**Work order:** Look in the material below for the line with "<!-- loioec699e0817fb46a0817b0fa276a249f8 -->" and the line with "## Artifacts in the Framework", then set down exactly those two lines and all lines between, nothing more.
_ _ _ _
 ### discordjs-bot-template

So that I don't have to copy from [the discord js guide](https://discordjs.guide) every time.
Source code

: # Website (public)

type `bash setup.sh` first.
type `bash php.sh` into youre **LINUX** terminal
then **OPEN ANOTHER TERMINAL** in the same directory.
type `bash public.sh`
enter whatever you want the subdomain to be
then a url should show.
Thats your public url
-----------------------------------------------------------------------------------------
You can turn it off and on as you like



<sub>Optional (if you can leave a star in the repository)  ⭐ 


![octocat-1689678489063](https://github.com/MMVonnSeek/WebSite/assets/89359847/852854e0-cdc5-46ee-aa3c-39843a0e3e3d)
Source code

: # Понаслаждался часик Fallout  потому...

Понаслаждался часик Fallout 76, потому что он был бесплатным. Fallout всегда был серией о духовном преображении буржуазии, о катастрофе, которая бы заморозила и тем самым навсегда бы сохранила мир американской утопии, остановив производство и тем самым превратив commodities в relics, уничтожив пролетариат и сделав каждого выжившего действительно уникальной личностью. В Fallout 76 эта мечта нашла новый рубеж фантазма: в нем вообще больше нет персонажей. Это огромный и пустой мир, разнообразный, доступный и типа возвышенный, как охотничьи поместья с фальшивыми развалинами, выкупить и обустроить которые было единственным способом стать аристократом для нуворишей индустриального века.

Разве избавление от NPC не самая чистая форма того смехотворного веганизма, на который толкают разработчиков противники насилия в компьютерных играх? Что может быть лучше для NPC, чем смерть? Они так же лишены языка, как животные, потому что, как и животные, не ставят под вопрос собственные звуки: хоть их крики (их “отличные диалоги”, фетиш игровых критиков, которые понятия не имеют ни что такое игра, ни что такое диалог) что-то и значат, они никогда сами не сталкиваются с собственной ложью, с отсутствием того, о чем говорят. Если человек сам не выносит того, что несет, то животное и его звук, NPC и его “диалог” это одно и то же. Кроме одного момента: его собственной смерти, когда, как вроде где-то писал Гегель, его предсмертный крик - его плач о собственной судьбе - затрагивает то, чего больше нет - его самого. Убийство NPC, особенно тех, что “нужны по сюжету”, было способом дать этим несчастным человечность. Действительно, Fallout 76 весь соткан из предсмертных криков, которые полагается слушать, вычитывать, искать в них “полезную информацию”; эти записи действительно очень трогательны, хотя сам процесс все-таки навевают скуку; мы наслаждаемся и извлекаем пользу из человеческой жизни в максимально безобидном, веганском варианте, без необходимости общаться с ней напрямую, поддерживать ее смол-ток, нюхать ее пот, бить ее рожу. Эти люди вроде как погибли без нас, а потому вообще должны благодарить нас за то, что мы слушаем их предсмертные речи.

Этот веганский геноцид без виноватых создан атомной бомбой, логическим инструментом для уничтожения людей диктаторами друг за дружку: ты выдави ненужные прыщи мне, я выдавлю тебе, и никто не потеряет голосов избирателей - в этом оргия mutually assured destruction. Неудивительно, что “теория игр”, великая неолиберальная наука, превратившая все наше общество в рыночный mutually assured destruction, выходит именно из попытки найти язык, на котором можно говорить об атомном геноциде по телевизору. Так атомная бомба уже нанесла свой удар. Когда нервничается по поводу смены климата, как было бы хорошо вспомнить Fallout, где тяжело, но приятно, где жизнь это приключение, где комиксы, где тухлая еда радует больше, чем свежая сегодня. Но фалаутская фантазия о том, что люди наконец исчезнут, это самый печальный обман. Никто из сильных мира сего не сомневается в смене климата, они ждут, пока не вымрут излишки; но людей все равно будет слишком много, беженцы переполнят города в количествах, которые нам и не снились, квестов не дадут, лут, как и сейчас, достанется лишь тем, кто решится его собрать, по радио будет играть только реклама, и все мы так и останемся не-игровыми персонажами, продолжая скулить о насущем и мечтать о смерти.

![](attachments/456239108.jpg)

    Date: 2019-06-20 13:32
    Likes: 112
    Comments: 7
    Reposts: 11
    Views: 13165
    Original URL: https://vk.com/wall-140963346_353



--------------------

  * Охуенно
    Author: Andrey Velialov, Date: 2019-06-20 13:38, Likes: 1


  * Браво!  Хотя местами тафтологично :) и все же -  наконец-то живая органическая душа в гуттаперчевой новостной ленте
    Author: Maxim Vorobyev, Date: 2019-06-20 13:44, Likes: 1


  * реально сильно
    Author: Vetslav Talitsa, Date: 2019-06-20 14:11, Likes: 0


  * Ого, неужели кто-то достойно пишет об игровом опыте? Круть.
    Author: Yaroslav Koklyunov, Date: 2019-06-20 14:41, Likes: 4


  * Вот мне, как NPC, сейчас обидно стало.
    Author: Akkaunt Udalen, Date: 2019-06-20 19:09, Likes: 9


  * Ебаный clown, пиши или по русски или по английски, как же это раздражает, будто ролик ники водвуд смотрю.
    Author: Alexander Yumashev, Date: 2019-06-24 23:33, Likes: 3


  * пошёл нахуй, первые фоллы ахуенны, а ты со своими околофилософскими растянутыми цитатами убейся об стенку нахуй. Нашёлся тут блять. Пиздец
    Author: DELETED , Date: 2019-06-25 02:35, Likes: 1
_ _ _ _
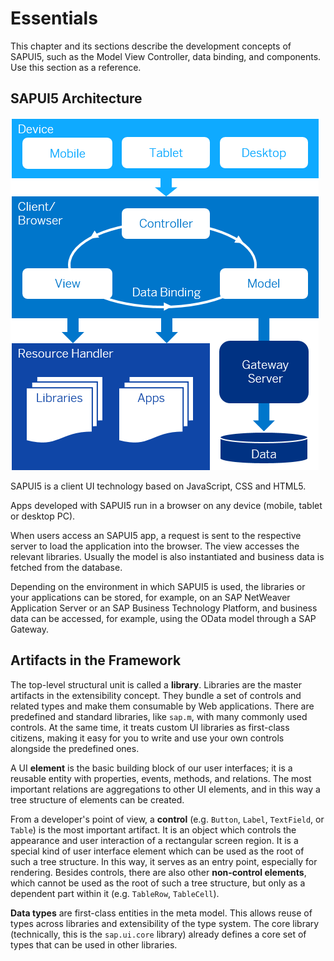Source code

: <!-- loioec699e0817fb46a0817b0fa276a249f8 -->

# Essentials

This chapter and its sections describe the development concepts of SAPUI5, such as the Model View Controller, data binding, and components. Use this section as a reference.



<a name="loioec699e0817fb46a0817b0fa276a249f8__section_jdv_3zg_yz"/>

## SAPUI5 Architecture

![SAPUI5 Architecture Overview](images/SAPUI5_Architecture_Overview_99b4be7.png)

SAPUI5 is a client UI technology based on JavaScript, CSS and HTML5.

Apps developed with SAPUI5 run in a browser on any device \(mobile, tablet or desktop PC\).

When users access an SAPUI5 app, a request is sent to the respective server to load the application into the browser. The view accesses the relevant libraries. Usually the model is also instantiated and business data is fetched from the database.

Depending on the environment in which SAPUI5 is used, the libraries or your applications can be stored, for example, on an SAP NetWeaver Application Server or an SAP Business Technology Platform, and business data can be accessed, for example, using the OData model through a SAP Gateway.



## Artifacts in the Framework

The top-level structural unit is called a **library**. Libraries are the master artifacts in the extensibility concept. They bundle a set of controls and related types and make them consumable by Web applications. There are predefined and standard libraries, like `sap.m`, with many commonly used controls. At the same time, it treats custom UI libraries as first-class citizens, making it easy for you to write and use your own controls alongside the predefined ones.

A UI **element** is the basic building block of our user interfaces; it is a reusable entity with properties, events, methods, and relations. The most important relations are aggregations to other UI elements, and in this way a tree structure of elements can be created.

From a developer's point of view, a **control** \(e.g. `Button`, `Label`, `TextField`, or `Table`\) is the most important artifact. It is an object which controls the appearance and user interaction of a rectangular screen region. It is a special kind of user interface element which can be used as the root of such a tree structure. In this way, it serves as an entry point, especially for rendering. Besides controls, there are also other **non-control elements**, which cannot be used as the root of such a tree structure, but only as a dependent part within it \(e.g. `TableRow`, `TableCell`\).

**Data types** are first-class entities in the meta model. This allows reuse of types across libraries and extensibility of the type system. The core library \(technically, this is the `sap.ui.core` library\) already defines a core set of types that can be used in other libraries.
_ _ _ _
**Reply:**
: <!-- loioec699e0817fb46a0817b0fa276a249f8 -->

# Essentials

This chapter and its sections describe the development concepts of SAPUI5, such as the Model View Controller, data binding, and components. Use this section as a reference.



<a name="loioec699e0817fb46a0817b0fa276a249f8__section_jdv_3zg_yz"/>

## SAPUI5 Architecture

![SAPUI5 Architecture Overview](images/SAPUI5_Architecture_Overview_99b4be7.png)

SAPUI5 is a client UI technology based on JavaScript, CSS and HTML5.

Apps developed with SAPUI5 run in a browser on any device \(mobile, tablet or desktop PC\).

When users access an SAPUI5 app, a request is sent to the respective server to load the application into the browser. The view accesses the relevant libraries. Usually the model is also instantiated and business data is fetched from the database.

Depending on the environment in which SAPUI5 is used, the libraries or your applications can be stored, for example, on an SAP NetWeaver Application Server or an SAP Business Technology Platform, and business data can be accessed, for example, using the OData model through a SAP Gateway.



## Artifacts in the Framework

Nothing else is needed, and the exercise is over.